The Doctor’s arrogance is a consistent story-generating problem: think of that moment in ‘The Pandorica Opens’ when Matt Smith’s Eleventh Doctor climbs up onto the altar stone and delivers a bombastic speech to the assembled aliens in their spaceships above, except that he’s about to walk into a trap that’s been laid by the aforementioned aliens and this speech is a colossal act of hubris. The Doctor fails, the universe ends and he has to sacrifice himself to save it. After the crescendo of Twelve’s ‘Heaven Sent’, the Doctor acts so unlike himself he acknowledges that he’s not exactly the Doctor right now (with the script for ‘Hell Bent’ indicating that he’s becoming more like the War Doctor the soldiers on Gallifrey knew) . The redemption comes when he realizes he’s gone too far and is willing to put himself through what he’d intended for others.

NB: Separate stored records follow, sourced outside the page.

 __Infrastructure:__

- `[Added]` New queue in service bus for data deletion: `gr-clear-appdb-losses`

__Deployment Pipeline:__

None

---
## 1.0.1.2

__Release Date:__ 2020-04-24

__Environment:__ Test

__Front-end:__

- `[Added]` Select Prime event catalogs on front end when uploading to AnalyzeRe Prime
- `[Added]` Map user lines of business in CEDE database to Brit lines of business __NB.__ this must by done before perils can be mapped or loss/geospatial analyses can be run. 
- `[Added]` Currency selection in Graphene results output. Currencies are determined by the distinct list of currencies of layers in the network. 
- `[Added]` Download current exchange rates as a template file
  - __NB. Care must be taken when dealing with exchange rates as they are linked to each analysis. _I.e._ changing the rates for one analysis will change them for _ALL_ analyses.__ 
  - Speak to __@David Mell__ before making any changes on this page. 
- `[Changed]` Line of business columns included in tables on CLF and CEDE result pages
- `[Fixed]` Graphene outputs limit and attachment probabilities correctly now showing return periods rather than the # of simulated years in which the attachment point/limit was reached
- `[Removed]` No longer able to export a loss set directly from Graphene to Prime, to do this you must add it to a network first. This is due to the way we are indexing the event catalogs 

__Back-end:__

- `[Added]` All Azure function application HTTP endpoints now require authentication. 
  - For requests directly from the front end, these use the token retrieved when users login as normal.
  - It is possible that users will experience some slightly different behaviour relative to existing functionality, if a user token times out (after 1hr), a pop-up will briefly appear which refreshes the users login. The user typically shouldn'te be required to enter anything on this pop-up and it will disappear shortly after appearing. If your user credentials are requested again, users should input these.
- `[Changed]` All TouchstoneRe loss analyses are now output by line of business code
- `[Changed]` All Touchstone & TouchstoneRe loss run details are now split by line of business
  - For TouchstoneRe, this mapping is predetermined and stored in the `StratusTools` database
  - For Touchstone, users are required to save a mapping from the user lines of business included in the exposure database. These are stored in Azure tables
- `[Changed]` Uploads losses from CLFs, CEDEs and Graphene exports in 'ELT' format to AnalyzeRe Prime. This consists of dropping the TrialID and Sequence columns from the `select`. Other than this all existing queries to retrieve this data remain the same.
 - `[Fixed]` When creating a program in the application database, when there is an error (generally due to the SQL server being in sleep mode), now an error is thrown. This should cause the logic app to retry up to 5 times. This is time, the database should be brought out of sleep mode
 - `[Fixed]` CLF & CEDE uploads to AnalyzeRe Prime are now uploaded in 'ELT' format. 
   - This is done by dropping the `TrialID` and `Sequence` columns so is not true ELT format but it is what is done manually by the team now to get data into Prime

With Clara and Bill, the Doctor ends up taking over their loss, so that there’s been some form of sacrifice to restore them from death. It’s a riff on a very old story, that of the journey to the Underworld to retrieve something lost (so established that there is a word for it – katabasis). It’s the sacrifice element that enabled former showrunner Steven Moffat to get away with a temporary loss, usually represented by the death/fridging of the companion, because he ultimately substitutes a story where the companion gets to live and the Doctor falls.
Reverting to Format
This substitution happens partly because Moffat prefers a happy ending, but also because Doctor Who cannot sustain the kind of storytelling where companions die for very long (The Doctor though? They can take it, we can put all this loss onto them and they will always come back from it). This is simply because the format of the show dictates it – if the Doctor’s friends died all the time or if it wasn’t fun for them then why would they travel with the Doctor? This is a story arc in the very first series: the Doctor’s behavior is initially off-putting to potential companions, the first cases of the character’s failings generating stories.
However, if the Doctor fails consistently, the show can stretch credulity (especially if it doesn’t address the resulting change in mood). Crucially Doctor Who quickly realized it couldn’t sustain the abrasive relationship between the Doctor, Ian and Barbara at its very beginning because it would become increasingly implausible that the latter would remain on board: Doctor Who would be a show about people torn between wanting to return home and wanting to escape their kidnapper.
Once established, the format of the show always snapped back into place after sustained periods of the Doctor failing – the trick is to make this reset feel satisfying. When the show fails to revert to format it runs into trouble. The cumulative effect of several stories with high death tolls and grim, dirty climaxes gave the Fifth Doctor stories a loose arc which concluded with his regeneration of him (where he manages to save his companion Peri in the process). Again there’s an element of sacrifice involved that makes this feel like redemption.
It was a strange choice, then, to follow this natural stopping point in the Doctor’s failures by aggressively ramping them up, not least by having him strangle Peri and generally treat her terribly. It makes Peri’s continued traveling with the Doctor seem like she’s trapped. Compare this to the Twelfth Doctor’s tragic ‘duty of care’ reasoning for trying to save Clara.